If any document comprised in those accounts or reports is in a language other than English, the directors shall annex to the copy of that document delivered a translation of it into English, certified in the prescribed manner to be a correct translation.
(2)If the requirements of subsection (1) are not complied with before the end of the period allowed for laying and delivering accounts and reports, every person who immediately before the end of that period was a director of the company is guilty of an offence and liable to a fine and, for continued contravention, to a daily default fine.
(3)Further, if the directors of the company fail to make good the default within 14 days after the service of a notice on them requiring compliance, the court may on the application of any member or creditor of the company or of the registrar, make an order directing the directors (or any of them) to make good the default within such time as may be specified in the order.
The court’s order may provide that all costs of and incidental to the application shall be borne by the directors.
(4)It is a defence for a person charged with an offence under this section to prove that he took all reasonable steps for securing that the requirements of subsection (1) would be complied with before the end of the period allowed for laying and delivering accounts and reports.
(5)It is not a defence in any proceedings under this section to prove that the documents in question were not in fact prepared as required by this Part.
(1)Where the requirements of section 242(1) are not complied with before the end of the period allowed for laying and delivering accounts and reports, the company is liable to a civil penalty.
This is in addition to any liability of the directors under section 242.

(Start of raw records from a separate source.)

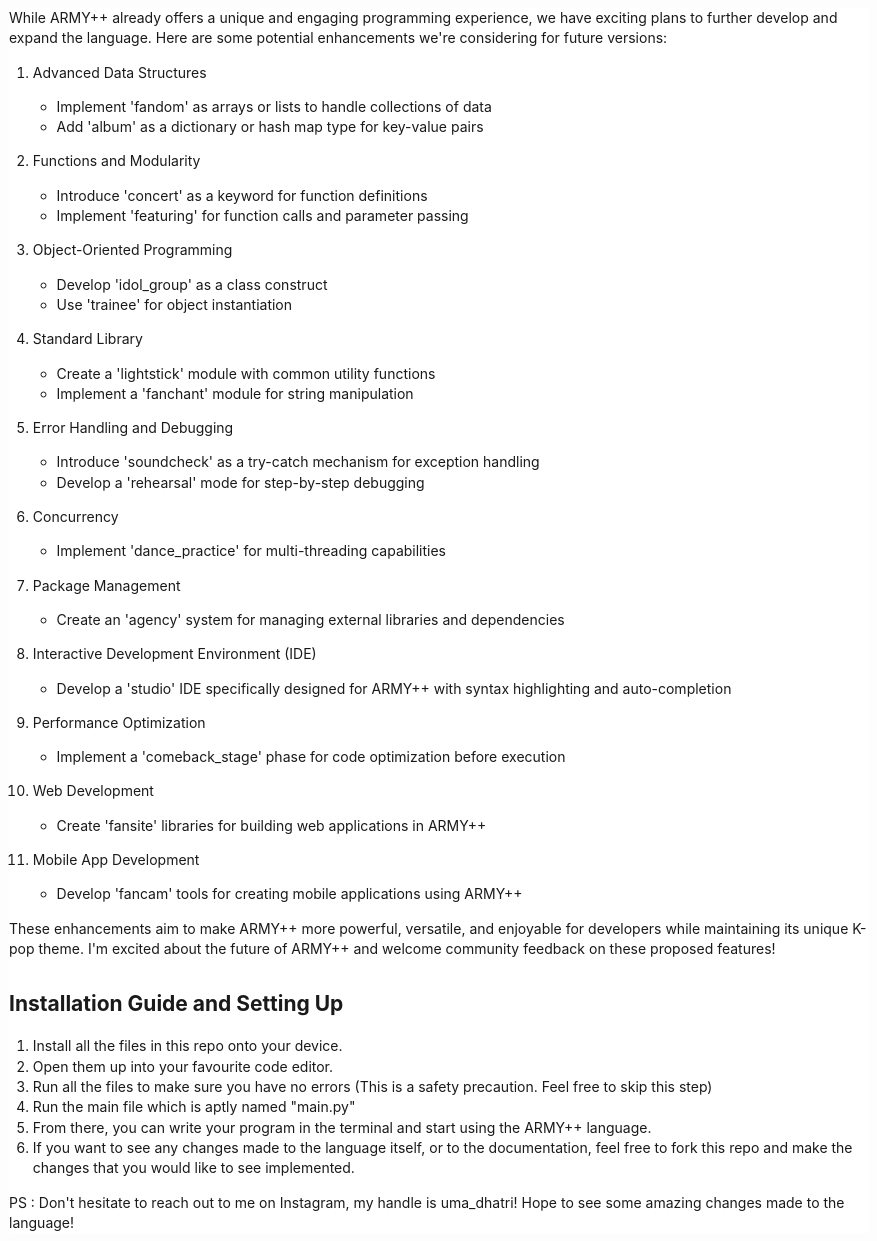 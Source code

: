 While ARMY++ already offers a unique and engaging programming experience, we have exciting plans to further develop and expand the language. Here are some potential enhancements we're considering for future versions:

1. Advanced Data Structures
   - Implement 'fandom' as arrays or lists to handle collections of data
   - Add 'album' as a dictionary or hash map type for key-value pairs

2. Functions and Modularity
   - Introduce 'concert' as a keyword for function definitions
   - Implement 'featuring' for function calls and parameter passing

3. Object-Oriented Programming
   - Develop 'idol_group' as a class construct
   - Use 'trainee' for object instantiation

4. Standard Library
   - Create a 'lightstick' module with common utility functions
   - Implement a 'fanchant' module for string manipulation

5. Error Handling and Debugging
   - Introduce 'soundcheck' as a try-catch mechanism for exception handling
   - Develop a 'rehearsal' mode for step-by-step debugging

6. Concurrency
   - Implement 'dance_practice' for multi-threading capabilities

7. Package Management
   - Create an 'agency' system for managing external libraries and dependencies

8. Interactive Development Environment (IDE)
   - Develop a 'studio' IDE specifically designed for ARMY++ with syntax highlighting and auto-completion

9. Performance Optimization
    - Implement a 'comeback_stage' phase for code optimization before execution

10. Web Development
    - Create 'fansite' libraries for building web applications in ARMY++

11. Mobile App Development
    - Develop 'fancam' tools for creating mobile applications using ARMY++

These enhancements aim to make ARMY++ more powerful, versatile, and enjoyable for developers while maintaining its unique K-pop theme. I'm excited about the future of ARMY++ and welcome community feedback on these proposed features!

## Installation Guide and Setting Up
1. Install all the files in this repo onto your device.
2. Open them up into your favourite code editor.
3. Run all the files to make sure you have no errors (This is a safety precaution. Feel free to skip this step)
4. Run the main file which is aptly named "main.py"
5. From there, you can write your program in the terminal and start using the ARMY++ language.
6. If you want to see any changes made to the language itself, or to the documentation, feel free to fork this repo and make the changes that you would like to see implemented.

PS : Don't hesitate to reach out to me on Instagram, my handle is uma_dhatri! Hope to see some amazing changes made to the language!
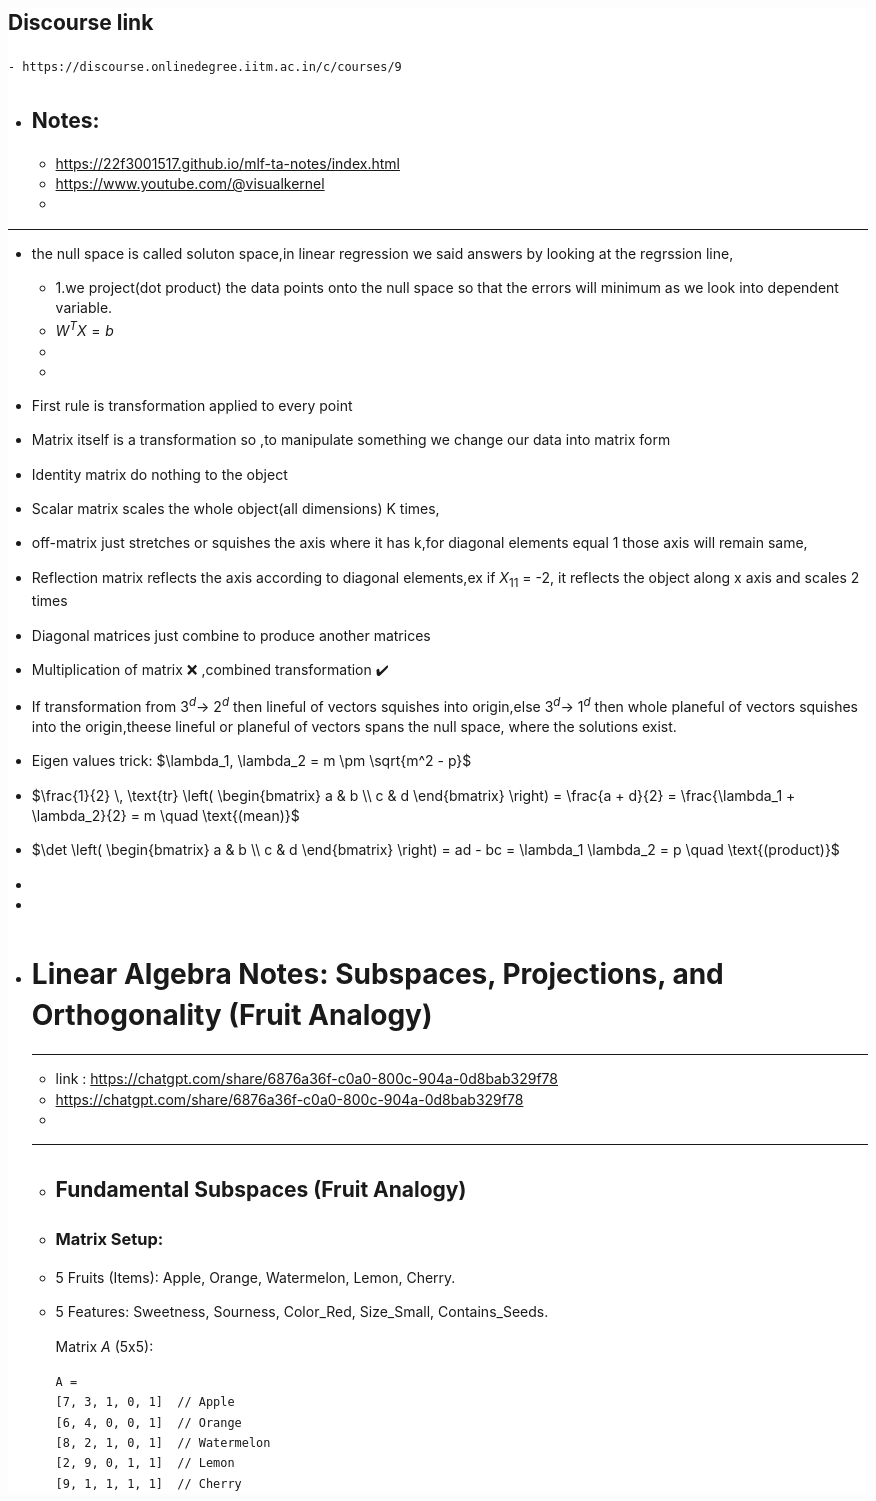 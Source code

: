 ## Discourse link
	- https://discourse.onlinedegree.iitm.ac.in/c/courses/9
- ## Notes:
	- https://22f3001517.github.io/mlf-ta-notes/index.html
	- https://www.youtube.com/@visualkernel
	-
- ---
- the null space is called soluton space,in linear regression we said answers by looking at the regrssion line,
	- 1.we project(dot product) the data points onto the null space so that the errors will minimum as we look into dependent variable.
	- $W^TX=b$
	-
	-
- First rule is transformation applied to every point
- Matrix itself is a transformation so ,to manipulate something we change our data into matrix form
- Identity matrix do nothing to the object
- Scalar matrix scales the whole object(all dimensions) K times,
- off-matrix just stretches or squishes the axis where it has k,for diagonal elements equal 1 those axis will remain same,
- Reflection matrix  reflects the axis according to diagonal elements,ex if $X_{11}$ = -2, it reflects the object along x axis and scales 2 times
- Diagonal matrices just combine to produce another matrices
- Multiplication of matrix ❌  ,combined transformation ✔️
- If transformation from $3^d \to \ 2^d$ then lineful of vectors squishes into origin,else $3^d \to \ 1^d$ then whole planeful of vectors squishes into the origin,theese lineful or planeful of vectors spans the null space, where the solutions exist.
- Eigen values trick: $\lambda_1, \lambda_2 = m \pm \sqrt{m^2 - p}$
- $\frac{1}{2} \, \text{tr} \left( \begin{bmatrix} a & b \\ c & d \end{bmatrix} \right) = \frac{a + d}{2} = \frac{\lambda_1 + \lambda_2}{2} = m \quad \text{(mean)}$
- $\det \left( \begin{bmatrix} a & b \\ c & d \end{bmatrix} \right) = ad - bc = \lambda_1 \lambda_2 = p \quad \text{(product)}$
-
-
- # Linear Algebra Notes: Subspaces, Projections, and Orthogonality (Fruit Analogy)
  
  ---
	- link : https://chatgpt.com/share/6876a36f-c0a0-800c-904a-0d8bab329f78
	- https://chatgpt.com/share/6876a36f-c0a0-800c-904a-0d8bab329f78
	-
	- ---
	- ## **Fundamental Subspaces (Fruit Analogy)**
	- ### Matrix Setup:
	- 5 Fruits (Items): Apple, Orange, Watermelon, Lemon, Cherry.
	- 5 Features: Sweetness, Sourness, Color\_Red, Size\_Small, Contains\_Seeds.
	  
	  Matrix $A$ (5x5):
	  
	  ```
	  A =
	  [7, 3, 1, 0, 1]  // Apple
	  [6, 4, 0, 0, 1]  // Orange
	  [8, 2, 1, 0, 1]  // Watermelon
	  [2, 9, 0, 1, 1]  // Lemon
	  [9, 1, 1, 1, 1]  // Cherry
	  ```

(2)The amount of the penalty is determined by reference to the length of the period between the end of the period allowed for laying and delivering accounts and reports and the day on which the requirements are complied with, and whether the company is a public or private company, as follows:—
Length of period | Public company | Private company |
---|---|---|
Not more than 3 months. | £500 | £100 |
More than 3 months but not more than 6 months. | £1,000 | £250 |
More than 6 months but not more than 12 months. | £2,000 | £500 |
More than 12 months. | £5,000 | £1,000 |
(3)The penalty may be recovered by the registrar and shall be paid by him into the Consolidated Fund.
(4)It is not a defence in proceedings under this section to prove that the documents in question were not in fact prepared as required by this Part.
(1)The following provisions apply where at the end of the financial year a parent company has as a subsidiary undertaking—
(a)a body corporate incorporated outside Great Britain which does not have an established place of business in Great Britain, or
(b)an unincorporated undertaking,
which is excluded from consolidation in accordance with section 229(4) (undertaking with activities different from the undertakings included in the consolidation).
(2)There shall be appended to the copy of the company’s annual accounts delivered to the registrar in accordance with section 242 a copy of the undertaking’s latest individual accounts and, if it is a parent undertaking, its latest group accounts.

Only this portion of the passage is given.